▶ **DIRECTIONS FOR THIS TASK**: Using the entries that follow, please report how many lines contain the word "logn", with no other words.

▶ **INPUT RECORDS**:
------------------------------------
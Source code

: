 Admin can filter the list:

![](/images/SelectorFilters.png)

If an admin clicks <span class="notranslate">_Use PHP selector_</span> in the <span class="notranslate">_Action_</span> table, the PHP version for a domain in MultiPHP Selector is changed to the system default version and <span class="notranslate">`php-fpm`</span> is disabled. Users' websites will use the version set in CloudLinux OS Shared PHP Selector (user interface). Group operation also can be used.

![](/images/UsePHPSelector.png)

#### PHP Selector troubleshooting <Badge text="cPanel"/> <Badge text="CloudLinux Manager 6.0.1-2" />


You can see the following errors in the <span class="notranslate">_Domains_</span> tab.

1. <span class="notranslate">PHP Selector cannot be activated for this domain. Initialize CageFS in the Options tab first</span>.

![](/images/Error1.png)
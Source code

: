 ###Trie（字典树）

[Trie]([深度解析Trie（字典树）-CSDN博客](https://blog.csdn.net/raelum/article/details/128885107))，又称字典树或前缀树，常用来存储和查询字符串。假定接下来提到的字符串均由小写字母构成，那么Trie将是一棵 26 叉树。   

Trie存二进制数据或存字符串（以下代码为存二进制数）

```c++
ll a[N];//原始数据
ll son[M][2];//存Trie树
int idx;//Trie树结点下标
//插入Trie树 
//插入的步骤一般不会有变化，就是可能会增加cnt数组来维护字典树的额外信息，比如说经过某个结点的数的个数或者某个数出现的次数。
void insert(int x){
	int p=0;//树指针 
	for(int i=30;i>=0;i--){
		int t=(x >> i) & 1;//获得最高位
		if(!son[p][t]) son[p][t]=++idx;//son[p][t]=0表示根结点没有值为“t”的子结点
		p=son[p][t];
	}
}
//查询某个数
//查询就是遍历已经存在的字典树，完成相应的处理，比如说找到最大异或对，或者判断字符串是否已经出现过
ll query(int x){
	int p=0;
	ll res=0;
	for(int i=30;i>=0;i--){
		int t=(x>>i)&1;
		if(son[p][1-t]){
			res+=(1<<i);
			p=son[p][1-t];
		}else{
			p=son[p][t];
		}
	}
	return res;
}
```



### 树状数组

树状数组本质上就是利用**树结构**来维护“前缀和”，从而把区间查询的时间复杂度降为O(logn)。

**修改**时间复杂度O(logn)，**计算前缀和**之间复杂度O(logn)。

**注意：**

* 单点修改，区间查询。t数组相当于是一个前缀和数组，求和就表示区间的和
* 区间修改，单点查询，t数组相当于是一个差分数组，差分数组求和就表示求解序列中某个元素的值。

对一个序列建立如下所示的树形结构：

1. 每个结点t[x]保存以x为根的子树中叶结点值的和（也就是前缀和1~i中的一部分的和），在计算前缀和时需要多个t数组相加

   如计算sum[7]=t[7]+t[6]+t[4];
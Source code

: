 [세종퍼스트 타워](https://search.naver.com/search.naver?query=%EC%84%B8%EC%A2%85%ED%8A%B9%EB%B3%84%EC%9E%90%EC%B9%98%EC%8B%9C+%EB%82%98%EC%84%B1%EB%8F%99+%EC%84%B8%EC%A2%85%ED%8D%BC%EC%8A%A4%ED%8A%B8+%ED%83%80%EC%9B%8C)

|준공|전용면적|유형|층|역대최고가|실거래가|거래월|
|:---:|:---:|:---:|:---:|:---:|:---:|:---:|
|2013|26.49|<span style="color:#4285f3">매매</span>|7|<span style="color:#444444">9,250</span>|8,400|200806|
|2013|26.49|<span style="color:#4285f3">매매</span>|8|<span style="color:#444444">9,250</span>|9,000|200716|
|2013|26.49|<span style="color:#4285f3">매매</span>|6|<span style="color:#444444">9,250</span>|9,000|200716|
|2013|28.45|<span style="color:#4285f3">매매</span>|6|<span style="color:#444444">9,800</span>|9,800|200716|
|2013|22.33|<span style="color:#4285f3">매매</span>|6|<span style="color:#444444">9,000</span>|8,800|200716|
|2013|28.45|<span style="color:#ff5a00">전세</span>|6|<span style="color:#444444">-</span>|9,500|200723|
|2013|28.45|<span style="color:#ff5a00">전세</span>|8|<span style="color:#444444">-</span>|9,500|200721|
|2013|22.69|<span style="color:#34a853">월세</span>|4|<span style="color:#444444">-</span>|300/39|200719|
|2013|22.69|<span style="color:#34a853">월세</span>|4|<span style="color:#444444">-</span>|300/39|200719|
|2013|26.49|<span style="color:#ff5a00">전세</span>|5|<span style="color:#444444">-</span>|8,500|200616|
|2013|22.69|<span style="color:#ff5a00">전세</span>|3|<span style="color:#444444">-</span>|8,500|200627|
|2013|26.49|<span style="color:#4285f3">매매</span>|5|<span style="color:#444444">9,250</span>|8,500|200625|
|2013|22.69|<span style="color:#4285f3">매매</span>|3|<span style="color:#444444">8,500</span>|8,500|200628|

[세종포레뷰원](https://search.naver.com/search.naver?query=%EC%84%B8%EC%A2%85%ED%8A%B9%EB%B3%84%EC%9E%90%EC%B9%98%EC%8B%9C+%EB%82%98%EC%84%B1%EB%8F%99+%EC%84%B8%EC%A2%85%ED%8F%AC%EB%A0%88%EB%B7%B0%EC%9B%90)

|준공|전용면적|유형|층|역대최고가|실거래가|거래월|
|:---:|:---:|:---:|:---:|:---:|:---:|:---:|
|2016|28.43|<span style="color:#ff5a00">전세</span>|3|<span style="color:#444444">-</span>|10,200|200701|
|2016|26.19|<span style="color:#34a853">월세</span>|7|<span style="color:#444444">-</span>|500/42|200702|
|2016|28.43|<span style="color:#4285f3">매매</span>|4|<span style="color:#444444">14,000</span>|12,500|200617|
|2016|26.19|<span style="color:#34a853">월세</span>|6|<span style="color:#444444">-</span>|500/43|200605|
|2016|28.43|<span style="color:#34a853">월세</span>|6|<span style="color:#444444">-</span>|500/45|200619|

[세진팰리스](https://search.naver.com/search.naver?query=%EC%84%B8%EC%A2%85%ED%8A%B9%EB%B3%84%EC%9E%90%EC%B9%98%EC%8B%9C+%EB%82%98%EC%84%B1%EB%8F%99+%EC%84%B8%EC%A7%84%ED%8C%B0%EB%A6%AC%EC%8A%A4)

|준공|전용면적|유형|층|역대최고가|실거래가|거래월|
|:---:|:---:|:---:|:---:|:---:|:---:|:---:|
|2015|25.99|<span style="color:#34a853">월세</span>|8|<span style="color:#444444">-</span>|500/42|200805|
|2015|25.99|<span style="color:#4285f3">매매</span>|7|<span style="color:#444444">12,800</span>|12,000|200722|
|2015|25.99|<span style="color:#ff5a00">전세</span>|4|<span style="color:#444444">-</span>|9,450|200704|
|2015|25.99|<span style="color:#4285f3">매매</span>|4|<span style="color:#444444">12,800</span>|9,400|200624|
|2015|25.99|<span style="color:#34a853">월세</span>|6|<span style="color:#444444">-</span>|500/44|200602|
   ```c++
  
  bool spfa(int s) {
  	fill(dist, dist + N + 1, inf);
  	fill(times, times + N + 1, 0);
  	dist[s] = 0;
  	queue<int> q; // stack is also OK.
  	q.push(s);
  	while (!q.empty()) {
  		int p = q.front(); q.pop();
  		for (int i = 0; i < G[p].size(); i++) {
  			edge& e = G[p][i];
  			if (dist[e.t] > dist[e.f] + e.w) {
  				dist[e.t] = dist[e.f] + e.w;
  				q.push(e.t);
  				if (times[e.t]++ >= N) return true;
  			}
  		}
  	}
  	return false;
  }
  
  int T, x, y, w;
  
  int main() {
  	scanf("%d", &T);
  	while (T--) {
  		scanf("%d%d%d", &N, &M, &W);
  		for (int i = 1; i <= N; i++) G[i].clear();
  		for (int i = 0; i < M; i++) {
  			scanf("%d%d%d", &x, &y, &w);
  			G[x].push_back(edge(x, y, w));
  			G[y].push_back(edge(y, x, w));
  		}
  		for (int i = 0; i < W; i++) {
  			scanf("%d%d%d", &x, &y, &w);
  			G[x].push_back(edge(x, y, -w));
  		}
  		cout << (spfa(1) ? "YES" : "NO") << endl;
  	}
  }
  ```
------------------------------------
▶ **RESULT OF THE TASK**: 2